His mom looked the same: Short, wide-shouldered, with her medium-length auburn hair molded to her head like meat clinging to a bone. Her wild green-hazel eyes, like his, a little insane-seeming, conspiratorial. There’d always been a vibe of grotesquerie, brokenness, shame, fear, bright rage in his mother’s eyes. At least he picked up on that. In many ways she was a mirror of himself, of course. The apple usually doesn’t fall that far. His mother wore a thick blood-red blouse and jeans.
“Not great,” his dad said. His voice sounded awful; maniacal. Rusty. Not normal at all. Not even close. His left eye drooped badly. His other one was at half-mast. The gurgling rose up once more, even without coughing. It was just suddenly there. He sounded like a damaged, slow garbage disposal filled with too much water too fast. The feeding tube jerked lightly as he bent over, heaving and coughing. The machine beeped incessantly.
His father started speaking again but it was indecipherable. Michael felt his cheeks redden. He asked his dad to repeat. He tried, but he and his mother grasped none of it. Total drunken-like, slurring nonsense. Dad seemed irritated, angry. He couldn’t blame the man. What would that be like, to want to communicate verbally but, after three-quarters of a century alive on Earth, being unable to. He pitied his father. Then he felt shame for feeling pity.

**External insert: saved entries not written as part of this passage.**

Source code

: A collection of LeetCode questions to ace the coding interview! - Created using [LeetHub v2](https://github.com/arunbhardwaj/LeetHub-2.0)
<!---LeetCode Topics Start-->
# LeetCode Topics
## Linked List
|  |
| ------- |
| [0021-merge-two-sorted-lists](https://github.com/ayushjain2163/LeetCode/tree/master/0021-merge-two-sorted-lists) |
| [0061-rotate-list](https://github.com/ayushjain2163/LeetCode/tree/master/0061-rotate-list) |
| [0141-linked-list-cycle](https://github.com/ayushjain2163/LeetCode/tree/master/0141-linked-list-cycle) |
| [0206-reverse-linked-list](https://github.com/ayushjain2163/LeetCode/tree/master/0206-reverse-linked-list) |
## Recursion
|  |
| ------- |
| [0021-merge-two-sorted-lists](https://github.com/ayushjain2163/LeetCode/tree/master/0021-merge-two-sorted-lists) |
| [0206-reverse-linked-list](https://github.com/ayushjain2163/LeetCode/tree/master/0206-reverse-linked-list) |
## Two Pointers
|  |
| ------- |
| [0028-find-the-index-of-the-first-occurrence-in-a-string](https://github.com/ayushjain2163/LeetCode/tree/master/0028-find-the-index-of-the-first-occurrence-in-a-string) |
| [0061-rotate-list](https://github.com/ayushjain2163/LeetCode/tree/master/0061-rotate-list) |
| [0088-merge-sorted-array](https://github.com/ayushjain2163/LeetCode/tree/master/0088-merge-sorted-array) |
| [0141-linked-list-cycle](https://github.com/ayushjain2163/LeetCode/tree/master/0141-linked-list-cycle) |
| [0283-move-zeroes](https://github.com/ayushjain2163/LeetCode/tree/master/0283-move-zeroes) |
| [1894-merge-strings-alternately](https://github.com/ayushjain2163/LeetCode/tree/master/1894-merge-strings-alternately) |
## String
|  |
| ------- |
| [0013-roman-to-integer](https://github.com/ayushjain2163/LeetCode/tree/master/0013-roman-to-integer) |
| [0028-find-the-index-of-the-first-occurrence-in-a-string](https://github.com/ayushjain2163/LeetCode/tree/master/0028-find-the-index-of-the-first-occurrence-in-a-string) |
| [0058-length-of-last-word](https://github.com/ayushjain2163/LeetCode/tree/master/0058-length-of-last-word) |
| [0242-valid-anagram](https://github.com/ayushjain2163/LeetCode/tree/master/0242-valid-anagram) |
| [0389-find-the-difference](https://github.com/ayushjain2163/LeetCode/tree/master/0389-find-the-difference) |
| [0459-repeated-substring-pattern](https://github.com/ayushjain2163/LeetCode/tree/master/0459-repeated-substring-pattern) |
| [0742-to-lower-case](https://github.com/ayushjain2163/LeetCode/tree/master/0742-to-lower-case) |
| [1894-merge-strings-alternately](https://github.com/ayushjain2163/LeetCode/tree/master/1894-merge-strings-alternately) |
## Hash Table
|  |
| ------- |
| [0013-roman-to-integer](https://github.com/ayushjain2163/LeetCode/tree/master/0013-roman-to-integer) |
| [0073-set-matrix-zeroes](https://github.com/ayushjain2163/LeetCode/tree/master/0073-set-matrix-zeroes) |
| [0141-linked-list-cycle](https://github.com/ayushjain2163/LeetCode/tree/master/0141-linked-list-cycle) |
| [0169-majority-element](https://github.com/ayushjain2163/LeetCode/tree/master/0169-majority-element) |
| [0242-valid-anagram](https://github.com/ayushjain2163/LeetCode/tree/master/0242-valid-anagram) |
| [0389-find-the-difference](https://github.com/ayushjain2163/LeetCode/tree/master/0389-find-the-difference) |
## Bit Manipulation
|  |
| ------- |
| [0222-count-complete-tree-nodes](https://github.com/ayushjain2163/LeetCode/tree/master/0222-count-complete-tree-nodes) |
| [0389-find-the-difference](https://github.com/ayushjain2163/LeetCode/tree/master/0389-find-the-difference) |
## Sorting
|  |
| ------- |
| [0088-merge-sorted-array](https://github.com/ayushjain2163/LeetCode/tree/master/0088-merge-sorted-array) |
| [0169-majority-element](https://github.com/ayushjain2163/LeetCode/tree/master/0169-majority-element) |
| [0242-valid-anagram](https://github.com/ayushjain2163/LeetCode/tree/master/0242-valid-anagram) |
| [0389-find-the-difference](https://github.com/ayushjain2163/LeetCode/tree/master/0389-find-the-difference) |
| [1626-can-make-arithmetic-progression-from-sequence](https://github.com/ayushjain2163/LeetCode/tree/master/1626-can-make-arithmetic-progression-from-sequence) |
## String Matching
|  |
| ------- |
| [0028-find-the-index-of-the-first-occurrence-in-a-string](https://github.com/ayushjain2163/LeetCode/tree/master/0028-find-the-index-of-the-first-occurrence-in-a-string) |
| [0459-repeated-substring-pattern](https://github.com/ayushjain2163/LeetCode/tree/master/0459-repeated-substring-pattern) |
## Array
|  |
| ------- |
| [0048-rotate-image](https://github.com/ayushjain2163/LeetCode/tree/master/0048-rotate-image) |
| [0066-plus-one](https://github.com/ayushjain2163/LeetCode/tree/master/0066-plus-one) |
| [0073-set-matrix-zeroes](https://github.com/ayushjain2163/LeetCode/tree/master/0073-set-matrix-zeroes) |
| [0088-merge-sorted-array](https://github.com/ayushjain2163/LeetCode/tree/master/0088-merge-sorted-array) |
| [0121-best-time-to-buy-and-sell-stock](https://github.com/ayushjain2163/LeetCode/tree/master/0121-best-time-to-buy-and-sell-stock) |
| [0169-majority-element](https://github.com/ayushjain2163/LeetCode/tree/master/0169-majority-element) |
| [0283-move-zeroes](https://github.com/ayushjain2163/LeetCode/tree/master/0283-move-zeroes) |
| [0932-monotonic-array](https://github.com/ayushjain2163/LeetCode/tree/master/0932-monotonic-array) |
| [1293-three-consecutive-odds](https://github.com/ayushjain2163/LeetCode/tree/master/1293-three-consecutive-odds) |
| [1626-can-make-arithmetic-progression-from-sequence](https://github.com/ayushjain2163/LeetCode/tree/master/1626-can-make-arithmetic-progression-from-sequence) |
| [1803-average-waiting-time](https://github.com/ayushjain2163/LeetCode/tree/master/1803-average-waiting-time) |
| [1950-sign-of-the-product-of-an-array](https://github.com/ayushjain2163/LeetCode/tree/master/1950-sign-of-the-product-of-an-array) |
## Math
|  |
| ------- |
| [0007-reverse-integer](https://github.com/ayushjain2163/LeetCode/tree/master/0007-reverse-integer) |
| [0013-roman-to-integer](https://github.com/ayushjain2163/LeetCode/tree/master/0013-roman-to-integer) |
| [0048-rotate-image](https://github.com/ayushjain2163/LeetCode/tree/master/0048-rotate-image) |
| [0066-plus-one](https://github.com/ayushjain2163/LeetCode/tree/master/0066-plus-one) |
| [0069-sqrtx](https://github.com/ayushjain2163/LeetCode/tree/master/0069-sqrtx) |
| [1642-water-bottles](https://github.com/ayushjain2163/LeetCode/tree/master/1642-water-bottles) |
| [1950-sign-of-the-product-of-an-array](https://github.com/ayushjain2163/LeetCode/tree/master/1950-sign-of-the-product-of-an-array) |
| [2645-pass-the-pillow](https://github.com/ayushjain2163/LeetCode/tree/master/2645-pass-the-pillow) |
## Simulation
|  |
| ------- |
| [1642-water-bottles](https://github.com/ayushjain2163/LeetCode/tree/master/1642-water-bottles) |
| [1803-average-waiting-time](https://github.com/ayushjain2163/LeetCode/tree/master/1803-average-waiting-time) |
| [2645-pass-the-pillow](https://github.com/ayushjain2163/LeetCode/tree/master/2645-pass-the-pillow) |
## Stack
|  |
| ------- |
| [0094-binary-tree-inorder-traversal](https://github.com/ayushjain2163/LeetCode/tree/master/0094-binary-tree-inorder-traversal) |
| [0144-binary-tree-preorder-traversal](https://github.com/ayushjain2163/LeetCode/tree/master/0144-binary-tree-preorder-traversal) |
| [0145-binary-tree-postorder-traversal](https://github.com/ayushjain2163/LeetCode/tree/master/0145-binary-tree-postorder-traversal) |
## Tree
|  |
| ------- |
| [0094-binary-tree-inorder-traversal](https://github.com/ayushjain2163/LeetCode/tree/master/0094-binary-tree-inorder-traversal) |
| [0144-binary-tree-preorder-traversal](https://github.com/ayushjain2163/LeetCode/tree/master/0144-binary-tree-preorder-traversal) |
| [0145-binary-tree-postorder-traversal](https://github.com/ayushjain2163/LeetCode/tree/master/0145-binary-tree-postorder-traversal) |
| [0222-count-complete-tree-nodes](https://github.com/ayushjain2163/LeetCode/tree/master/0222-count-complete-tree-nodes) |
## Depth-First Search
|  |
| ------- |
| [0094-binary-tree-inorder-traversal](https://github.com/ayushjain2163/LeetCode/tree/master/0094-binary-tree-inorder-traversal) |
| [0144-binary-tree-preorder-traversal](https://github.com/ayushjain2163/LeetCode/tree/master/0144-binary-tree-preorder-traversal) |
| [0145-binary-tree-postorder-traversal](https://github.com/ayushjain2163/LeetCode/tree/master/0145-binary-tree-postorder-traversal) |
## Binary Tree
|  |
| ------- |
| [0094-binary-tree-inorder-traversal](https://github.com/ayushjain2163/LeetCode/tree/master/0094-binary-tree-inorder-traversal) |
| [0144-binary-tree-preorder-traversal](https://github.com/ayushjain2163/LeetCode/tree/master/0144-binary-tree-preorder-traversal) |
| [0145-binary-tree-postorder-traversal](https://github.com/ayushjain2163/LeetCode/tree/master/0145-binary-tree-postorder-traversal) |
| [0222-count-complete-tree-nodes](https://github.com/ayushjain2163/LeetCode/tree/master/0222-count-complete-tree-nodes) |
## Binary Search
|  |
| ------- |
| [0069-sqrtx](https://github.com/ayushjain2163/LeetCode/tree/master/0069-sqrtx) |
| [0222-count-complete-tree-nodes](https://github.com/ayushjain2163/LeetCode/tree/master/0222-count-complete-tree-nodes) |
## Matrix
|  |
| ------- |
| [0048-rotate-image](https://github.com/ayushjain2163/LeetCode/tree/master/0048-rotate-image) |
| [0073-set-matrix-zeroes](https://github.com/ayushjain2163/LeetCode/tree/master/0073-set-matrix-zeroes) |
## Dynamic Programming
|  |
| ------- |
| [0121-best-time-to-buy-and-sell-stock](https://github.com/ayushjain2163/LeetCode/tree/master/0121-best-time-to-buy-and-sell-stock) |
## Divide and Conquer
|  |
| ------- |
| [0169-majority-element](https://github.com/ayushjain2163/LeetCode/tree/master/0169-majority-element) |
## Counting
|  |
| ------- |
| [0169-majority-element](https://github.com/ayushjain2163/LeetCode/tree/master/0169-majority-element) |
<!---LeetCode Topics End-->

Finally his mother half stood up and said, flustered, “Sweetheart, write it down.”
She gazed at her son, still standing in the open entryway to the living room, and he nodded. He walked into the kitchen, rifled through some drawers and found Dad’s old work writing notepad. He located a pen and brought the items into the living room, handing them to his father. Dad had slowed his coughing and was blushing bright awkward red. His dad looked up at his son, his almost transparent blue eyes seeming deranged and desperate. For the first time, Michael sensed a shift in the relationship power-dynamic between them. All his life, his father had had the upper hand, treating Michael in many ways as if his only son were stupid, foolish, profoundly naïve, and basically unworthy of seriousness and respect. He and his father shared a 37 year age gap; they came from incredibly different generations. It was The Steep Chasm between the Baby Boomers and the Millennials. That bridge could not, it seemed to Michael, ever be logically bridged.
Michael, in his turn, both respected, feared, loathed and loved his father. He saw his dad as the penultimate intellectual: Two master’s degrees, one in chemistry and math and another in computer science; both a college professor and a computer engineer; a lifelong centrist Democrat; an avid reader of political history and biographies; a drinker of white wine; a confident, sometimes arrogant rational thinker composed of hard-data, algorithms, established facts, axioms; a cultural American who appreciated but did not need to directly experience Europe; a debater of the strongest arguments; a lecturer of The Way Things Were. His father had a way of calmly dismantling Michael’s aesthetic manhood. He’d slowly cross his legs, raise his chin slightly in the FDR-like patrician manner, and, in a slightly high, haughty voice, tell Michael How things were.